Biden's Task in Eastern Europe: Reassurance


Oct 20, 2009

This commentary originally appeared in The Christian Science Monitor on October 20, 2009.

After the decision to cancel missile defense plans in Poland and the Czech Republic, the US needs to do more than damage control to soothe ties there.

Vice President Joseph Biden's trip to eastern Europe this week provides an important opportunity to reassure Poland, the Czech Republic, and Romania that the US is committed to their security.

This reassurance is needed, especially in the wake of the Obama administration's controversial decision to cancel the deployment of missile defense installations in Poland and the Czech Republic – Although President Obama's decision to scrap the Bush missile plan was the right one from a military and strategic point of view, the public rollout was less than ideal.

Polish and Czech leaders were informed of the decision only at the last second, making them feel like dispensable pawns in a broader US strategic game rather than the valued allies they have long been. This contributed to the misperception that the move was designed to placate Russia, and that eastern European interests would suffer as Washington attempted to reset relations with Moscow.

This perception is false. The decision was prompted by a shift in the nature of the Iranian threat. But it nevertheless damaged the US relationship with the region – a key relationship already in difficulty. Mr. Biden will therefore need to do more than just repair the damage done by the missile defense decision. He will also need to articulate a clear and coherent policy that explains where eastern Europe fits into broader US strategy toward Europe and Eurasia, and how the US commitment to security in central and eastern Europe will benefit, rather than suffer from, the resetting of US-Russian relations.
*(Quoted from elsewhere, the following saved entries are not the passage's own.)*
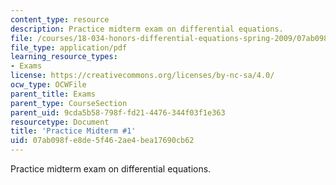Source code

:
 ```yaml
---
content_type: resource
description: Practice midterm exam on differential equations.
file: /courses/18-034-honors-differential-equations-spring-2009/07ab098fe8de5f462ae4bea17690cb62_MIT18_034s09_rec05_pmidterm01.pdf
file_type: application/pdf
learning_resource_types:
- Exams
license: https://creativecommons.org/licenses/by-nc-sa/4.0/
ocw_type: OCWFile
parent_title: Exams
parent_type: CourseSection
parent_uid: 9cda5b58-798f-fd21-4476-344f03f1e363
resourcetype: Document
title: 'Practice Midterm #1'
uid: 07ab098f-e8de-5f46-2ae4-bea17690cb62
---
```

Practice midterm exam on differential equations.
Public support in eastern Europe for the United States has plunged recently. According to a poll last month by the German Marshall Fund, the populations of Bulgaria, Poland, Romania, and Slovakia are much less enthusiastic about Mr. Obama and the US than are their western European counterparts. In the past, support for the US was much stronger in eastern Europe than in western Europe.

This unease has its roots in three closely related factors:

Russia's political and military resurgence. Having lived for long periods under Russian and Soviet domination, the central and eastern European countries are acutely sensitive to shifts in Russian power. They worry that Moscow's intimidation tactics and use of energy as a tool of foreign policy could result over time in a gradual erosion of their political independence.

Concerns about NATO's political will. Many eastern European members increasingly question whether NATO really would defend their security in a crisis. These fears have been reinforced by western Europe's reaction to the Russian invasion of Georgia in August 2008, which many regional observers interpreted as part of a broader tendency among European NATO members to accommodate Russia's bullying of its neighbors.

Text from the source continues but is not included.